Le retour au prin­cipe de réa­li­té-quel prin­cipe et quelle réa­li­té ?

La for­mule jour­na­lis­tique qui pré­sente le décon­fi­ne­ment comme un retour au prin­cipe de réa­li­té se trompe, et ne se trompe pas…
En ce qui concerne notre champs pro­fes­sion­nel, de quel prin­cipe parle-t-on d’abord, un dogme sou­ve­rain ou un axiome mathé­ma­tique indis­cu­table ? La psy­cha­na­lyse serait-elle à l’épreuve du réel, comme un gilet est à l’épreuve des balles… Depuis le temps qu’on annonce sa mort, la psy­cha­na­lyse se débrouille pour nous faire entendre que ces consi­dé­ra­tions sont encore pré­ma­tu­rées, comme ceux qui pen­saient qu’une réa­li­té en pareil crise, hypo­thè­que­rait cette démarche sin­gu­lière, espé­rant une fois de plus que la cure se prenne les pieds dans le tapis du sani­taire « essen­tiel », et soit oubliée comme une acti­vi­té d’arrière garde, deve­nue sub­si­diaire, rejoi­gnant ain­si la pra­tique de l’hypnose que Freud qua­li­fiait de cos­mé­tique.
Et de quelle réa­li­té s’agirait-il main­te­nant, infec­tée d’un virus, bai­gnant dans le sang et dans l’argent des gou­ver­ne­ments ayant assou­pli un temps leur rigueur éco­no­mique dont on sup­pose déjà qu’elle pro­met des len­de­mains qui déchantent… Notre réa­li­té hors séance s’est affir­mée plus oni­rique, conden­sa­tion et dépla­ce­ment de l’hétérogène dans une figu­ra­bi­li­té « mono­po­li­tique » ne per­dant pas de vue l’essentiel de l’analytique tou­jours là  : c’est ain­si que Raoult contre l’INSERM, pour­rait être le repré­sen­tant d’un match OM contre le PSG, et au delà, d’une éter­nelle riva­li­té œdi­pienne dont la richesse est de revê­tir tous les masques pour s’accomplir.

Des moyens anti-trau­ma­tiques ont pris une allure infan­tile assu­mée, éclose de la passivation/régression contrainte.
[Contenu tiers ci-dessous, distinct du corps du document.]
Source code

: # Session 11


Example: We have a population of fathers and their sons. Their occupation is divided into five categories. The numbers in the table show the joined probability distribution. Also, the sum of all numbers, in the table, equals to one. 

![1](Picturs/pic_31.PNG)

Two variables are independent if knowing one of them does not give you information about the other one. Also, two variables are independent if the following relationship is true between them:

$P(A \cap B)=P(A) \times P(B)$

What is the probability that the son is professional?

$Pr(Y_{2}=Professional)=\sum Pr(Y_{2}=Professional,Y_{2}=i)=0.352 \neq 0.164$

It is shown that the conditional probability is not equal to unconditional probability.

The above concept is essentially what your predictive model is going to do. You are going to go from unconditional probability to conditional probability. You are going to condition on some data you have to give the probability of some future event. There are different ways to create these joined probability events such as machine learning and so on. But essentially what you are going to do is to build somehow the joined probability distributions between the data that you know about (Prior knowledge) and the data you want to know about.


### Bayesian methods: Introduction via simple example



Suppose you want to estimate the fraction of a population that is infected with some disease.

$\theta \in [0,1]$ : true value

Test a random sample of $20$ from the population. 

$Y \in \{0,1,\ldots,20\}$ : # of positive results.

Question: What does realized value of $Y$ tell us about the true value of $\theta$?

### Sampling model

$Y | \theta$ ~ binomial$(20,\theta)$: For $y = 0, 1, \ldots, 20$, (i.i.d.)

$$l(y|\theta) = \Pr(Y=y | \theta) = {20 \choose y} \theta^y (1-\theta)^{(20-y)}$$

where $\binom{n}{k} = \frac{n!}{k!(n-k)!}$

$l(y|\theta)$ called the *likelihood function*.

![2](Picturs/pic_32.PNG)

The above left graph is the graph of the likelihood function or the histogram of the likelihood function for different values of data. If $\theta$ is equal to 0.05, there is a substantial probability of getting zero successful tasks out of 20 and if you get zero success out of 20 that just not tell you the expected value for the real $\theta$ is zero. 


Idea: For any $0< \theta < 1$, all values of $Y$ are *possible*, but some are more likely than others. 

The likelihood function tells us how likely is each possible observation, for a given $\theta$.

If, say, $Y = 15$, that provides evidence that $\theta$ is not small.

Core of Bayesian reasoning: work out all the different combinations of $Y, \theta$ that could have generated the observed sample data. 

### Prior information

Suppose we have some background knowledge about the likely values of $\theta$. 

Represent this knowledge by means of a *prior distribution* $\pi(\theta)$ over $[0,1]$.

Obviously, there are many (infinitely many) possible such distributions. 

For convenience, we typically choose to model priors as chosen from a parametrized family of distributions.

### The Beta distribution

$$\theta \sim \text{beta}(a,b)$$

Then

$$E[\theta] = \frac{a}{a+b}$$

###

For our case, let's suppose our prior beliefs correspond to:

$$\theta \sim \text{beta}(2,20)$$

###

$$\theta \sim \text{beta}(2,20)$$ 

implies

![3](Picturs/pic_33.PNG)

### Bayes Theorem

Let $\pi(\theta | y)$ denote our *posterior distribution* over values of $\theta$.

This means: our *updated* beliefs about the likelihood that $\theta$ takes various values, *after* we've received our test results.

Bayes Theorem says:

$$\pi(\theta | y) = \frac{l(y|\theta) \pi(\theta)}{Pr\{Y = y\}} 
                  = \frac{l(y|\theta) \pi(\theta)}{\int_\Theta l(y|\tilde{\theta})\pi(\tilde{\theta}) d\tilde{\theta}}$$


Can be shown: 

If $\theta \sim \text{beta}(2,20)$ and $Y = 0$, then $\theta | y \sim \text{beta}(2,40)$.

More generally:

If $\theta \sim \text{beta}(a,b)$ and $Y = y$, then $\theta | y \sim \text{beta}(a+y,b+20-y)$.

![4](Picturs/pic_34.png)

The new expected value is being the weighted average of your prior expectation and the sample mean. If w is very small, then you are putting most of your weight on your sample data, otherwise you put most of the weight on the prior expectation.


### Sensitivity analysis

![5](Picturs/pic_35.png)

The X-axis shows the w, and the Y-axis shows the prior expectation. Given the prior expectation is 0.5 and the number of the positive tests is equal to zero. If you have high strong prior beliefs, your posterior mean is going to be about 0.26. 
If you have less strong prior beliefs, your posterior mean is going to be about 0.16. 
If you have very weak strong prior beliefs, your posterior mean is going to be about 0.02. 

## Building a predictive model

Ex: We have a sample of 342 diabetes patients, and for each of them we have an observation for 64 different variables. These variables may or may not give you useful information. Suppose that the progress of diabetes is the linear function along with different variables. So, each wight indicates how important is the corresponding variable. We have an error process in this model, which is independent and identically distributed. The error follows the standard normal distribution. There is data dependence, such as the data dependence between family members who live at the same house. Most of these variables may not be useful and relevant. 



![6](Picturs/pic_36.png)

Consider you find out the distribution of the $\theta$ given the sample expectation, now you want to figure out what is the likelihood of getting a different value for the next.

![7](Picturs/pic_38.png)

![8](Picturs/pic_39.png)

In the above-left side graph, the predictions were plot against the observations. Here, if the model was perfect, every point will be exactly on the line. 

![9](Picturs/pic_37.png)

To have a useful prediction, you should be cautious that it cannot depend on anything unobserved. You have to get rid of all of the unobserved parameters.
Nous avons vu sur les réseaux sociaux les efforts d’imagination, sou­vent aux limites de la manie, pour main­te­nir une acti­vi­té quelle qu’elle soit : faire de la musique sur les bal­cons, applau­dir à 20h les héros du moment, bri­co­ler et le mon­trer à qui veut bien voir, écrire pour qui veut bien lire… Il y avait aus­si des conte­nus plus dis­crets et moins popu­laires, puisque témoins de cou­rants plus mélan­co­liques : musique clas­sique, chant lyrique, poèmes, témoi­gnages de deuil et de souf­france phy­siques…
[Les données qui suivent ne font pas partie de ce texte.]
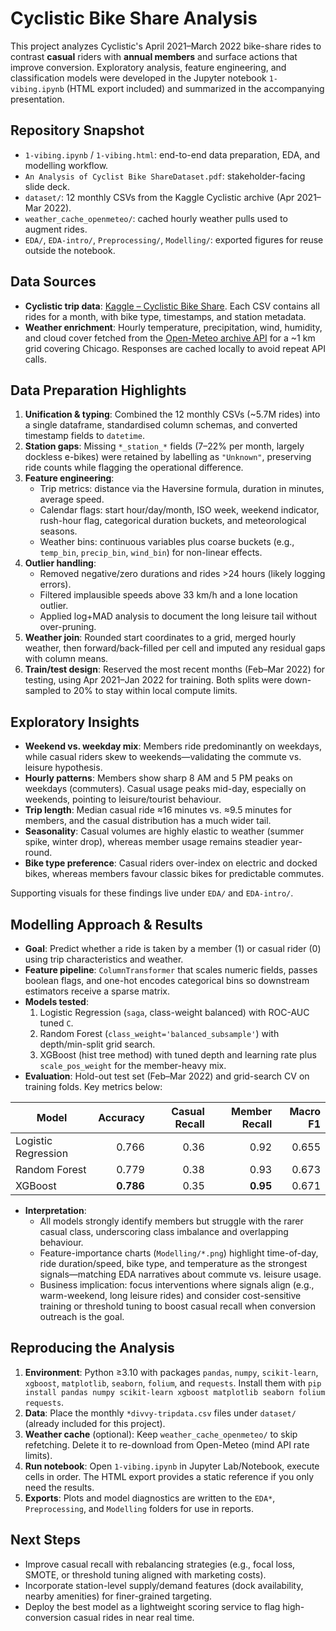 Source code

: # Cyclistic Bike Share Analysis

This project analyzes Cyclistic's April 2021–March 2022 bike-share rides to contrast **casual** riders with **annual members** and surface actions that improve conversion. Exploratory analysis, feature engineering, and classification models were developed in the Jupyter notebook `1-vibing.ipynb` (HTML export included) and summarized in the accompanying presentation.

## Repository Snapshot
- `1-vibing.ipynb` / `1-vibing.html`: end-to-end data preparation, EDA, and modelling workflow.
- `An Analysis of Cyclist Bike ShareDataset.pdf`: stakeholder-facing slide deck.
- `dataset/`: 12 monthly CSVs from the Kaggle Cyclistic archive (Apr 2021–Mar 2022).
- `weather_cache_openmeteo/`: cached hourly weather pulls used to augment rides.
- `EDA/`, `EDA-intro/`, `Preprocessing/`, `Modelling/`: exported figures for reuse outside the notebook.

## Data Sources
- **Cyclistic trip data**: [Kaggle – Cyclistic Bike Share](https://www.kaggle.com/datasets/evangower/cyclistic-bike-share). Each CSV contains all rides for a month, with bike type, timestamps, and station metadata.
- **Weather enrichment**: Hourly temperature, precipitation, wind, humidity, and cloud cover fetched from the [Open-Meteo archive API](https://open-meteo.com/) for a ~1 km grid covering Chicago. Responses are cached locally to avoid repeat API calls.

## Data Preparation Highlights
1. **Unification & typing**: Combined the 12 monthly CSVs (~5.7M rides) into a single dataframe, standardised column schemas, and converted timestamp fields to `datetime`.
2. **Station gaps**: Missing `*_station_*` fields (7–22% per month, largely dockless e-bikes) were retained by labelling as `"Unknown"`, preserving ride counts while flagging the operational difference.
3. **Feature engineering**:
   - Trip metrics: distance via the Haversine formula, duration in minutes, average speed.
   - Calendar flags: start hour/day/month, ISO week, weekend indicator, rush-hour flag, categorical duration buckets, and meteorological seasons.
   - Weather bins: continuous variables plus coarse buckets (e.g., `temp_bin`, `precip_bin`, `wind_bin`) for non-linear effects.
4. **Outlier handling**:
   - Removed negative/zero durations and rides >24 hours (likely logging errors).
   - Filtered implausible speeds above 33 km/h and a lone location outlier.
   - Applied log+MAD analysis to document the long leisure tail without over-pruning.
5. **Weather join**: Rounded start coordinates to a grid, merged hourly weather, then forward/back-filled per cell and imputed any residual gaps with column means.
6. **Train/test design**: Reserved the most recent months (Feb–Mar 2022) for testing, using Apr 2021–Jan 2022 for training. Both splits were down-sampled to 20% to stay within local compute limits.

## Exploratory Insights
- **Weekend vs. weekday mix**: Members ride predominantly on weekdays, while casual riders skew to weekends—validating the commute vs. leisure hypothesis.
- **Hourly patterns**: Members show sharp 8 AM and 5 PM peaks on weekdays (commuters). Casual usage peaks mid-day, especially on weekends, pointing to leisure/tourist behaviour.
- **Trip length**: Median casual ride ≈16 minutes vs. ≈9.5 minutes for members, and the casual distribution has a much wider tail.
- **Seasonality**: Casual volumes are highly elastic to weather (summer spike, winter drop), whereas member usage remains steadier year-round.
- **Bike type preference**: Casual riders over-index on electric and docked bikes, whereas members favour classic bikes for predictable commutes.

Supporting visuals for these findings live under `EDA/` and `EDA-intro/`.

## Modelling Approach & Results
- **Goal**: Predict whether a ride is taken by a member (1) or casual rider (0) using trip characteristics and weather.
- **Feature pipeline**: `ColumnTransformer` that scales numeric fields, passes boolean flags, and one-hot encodes categorical bins so downstream estimators receive a sparse matrix.
- **Models tested**:
  1. Logistic Regression (`saga`, class-weight balanced) with ROC-AUC tuned `C`.
  2. Random Forest (`class_weight='balanced_subsample'`) with depth/min-split grid search.
  3. XGBoost (hist tree method) with tuned depth and learning rate plus `scale_pos_weight` for the member-heavy mix.
- **Evaluation**: Hold-out test set (Feb–Mar 2022) and grid-search CV on training folds. Key metrics below:

| Model                | Accuracy | Casual Recall | Member Recall | Macro F1 |
|----------------------|---------:|--------------:|--------------:|---------:|
| Logistic Regression  | 0.766    | 0.36          | 0.92          | 0.655    |
| Random Forest        | 0.779    | 0.38          | 0.93          | 0.673    |
| XGBoost              | **0.786**| 0.35          | **0.95**      | 0.671    |

- **Interpretation**:
  - All models strongly identify members but struggle with the rarer casual class, underscoring class imbalance and overlapping behaviour.
  - Feature-importance charts (`Modelling/*.png`) highlight time-of-day, ride duration/speed, bike type, and temperature as the strongest signals—matching EDA narratives about commute vs. leisure usage.
  - Business implication: focus interventions where signals align (e.g., warm-weekend, long leisure rides) and consider cost-sensitive training or threshold tuning to boost casual recall when conversion outreach is the goal.

## Reproducing the Analysis
1. **Environment**: Python ≥3.10 with packages `pandas`, `numpy`, `scikit-learn`, `xgboost`, `matplotlib`, `seaborn`, `folium`, and `requests`. Install them with `pip install pandas numpy scikit-learn xgboost matplotlib seaborn folium requests`.
2. **Data**: Place the monthly `*divvy-tripdata.csv` files under `dataset/` (already included for this project).
3. **Weather cache** (optional): Keep `weather_cache_openmeteo/` to skip refetching. Delete it to re-download from Open-Meteo (mind API rate limits).
4. **Run notebook**: Open `1-vibing.ipynb` in Jupyter Lab/Notebook, execute cells in order. The HTML export provides a static reference if you only need the results.
5. **Exports**: Plots and model diagnostics are written to the `EDA*`, `Preprocessing`, and `Modelling` folders for use in reports.

## Next Steps
- Improve casual recall with rebalancing strategies (e.g., focal loss, SMOTE, or threshold tuning aligned with marketing costs).
- Incorporate station-level supply/demand features (dock availability, nearby amenities) for finer-grained targeting.
- Deploy the best model as a lightweight scoring service to flag high-conversion casual rides in near real time.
Le prin­cipe de réa­li­té s’est peut-être redé­fi­ni à l’image de psy­ché éten­due au corps, et qui n’en sait rien, réa­li­té oni­rique éten­due au diurne et qui ne le savait pas-le sait-elle davan­tage, et n’est-ce pas sinon notre tra­vail que de le lui faire savoir ?
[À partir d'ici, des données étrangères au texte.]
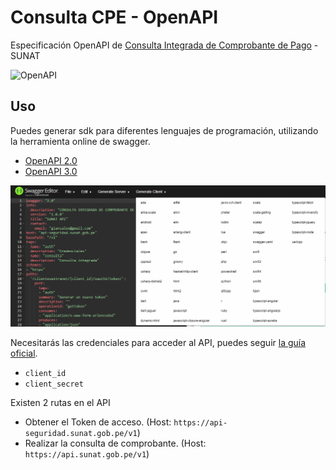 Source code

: # Consulta CPE - OpenAPI

Especificación OpenAPI de [Consulta Integrada de Comprobante de Pago](https://orientacion.sunat.gob.pe/images/imagenes/contenido/comprobantes/Manual-de-Consulta-Integrada-de-Comprobante-de-Pago-por-ServicioWEB.pdf) - SUNAT

<p>
  <img height="100px" src="https://static1.smartbear.co/swagger/media/assets/images/sw_ov_intro_band1_icon1.svg" alt="OpenAPI"/>
</p>

## Uso
Puedes generar sdk para diferentes lenguajes de programación, utilizando la herramienta online 
de swagger.

- [OpenAPI 2.0](https://editor.swagger.io/?url=https://raw.githubusercontent.com/thegreenter/consulta-cpe-openapi/master/swagger.yaml)
- [OpenAPI 3.0](https://editor.swagger.io/?url=https://raw.githubusercontent.com/thegreenter/consulta-cpe-openapi/master/openapi.yaml)


![Swagger gen client](https://raw.githubusercontent.com/thegreenter/consulta-cpe-openapi/master/resources/swagger-gen-client.png)

Necesitarás las credenciales para acceder al API, puedes seguir [la guía oficial](https://orientacion.sunat.gob.pe/images/imagenes/contenido/comprobantes/Manual-de-Consulta-Integrada-de-Comprobante-de-Pago-por-ServicioWEB.pdf).
- `client_id`
- `client_secret`

Existen 2 rutas en el API
- Obtener el Token de acceso. (Host: `https://api-seguridad.sunat.gob.pe/v1`)
- Realizar la consulta de comprobante. (Host: `https://api.sunat.gob.pe/v1`)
Les éla­bo­ra­tions éten­dues aux groupes et leur reflux immé­diat et futur sur leurs membres, a scel­lé une expé­rience com­mune pré­cieuse, dont l’après-coup est pro­met­teur mais mal­heu­reu­se­ment jamais garan­ti …

NOTES :
  1. Le célèbre pacte freu­dien de la règle fon­da­men­tale, dans l’Abrégé de Psy­cha­na­lyse (1938, p. 41).
  2. Res­pec­ti­ve­ment dans les deux textes pré­cé­dem­ment publiés ici : « Télé­con­sul­ta­tion : vivre sur ses acquis » et « La régie psy­cha­na­ly­tique et le fac­teur mater­nel de séance ».
  3. Freud. S, Die Uncheim­li­ch­keit (1919), l’Inquiétante étran­ge­té, c’est à dire une « varié­té par­ti­cu­lière de l’effrayant qui remonte au depuis long­temps connu, depuis long­temps fami­lier ».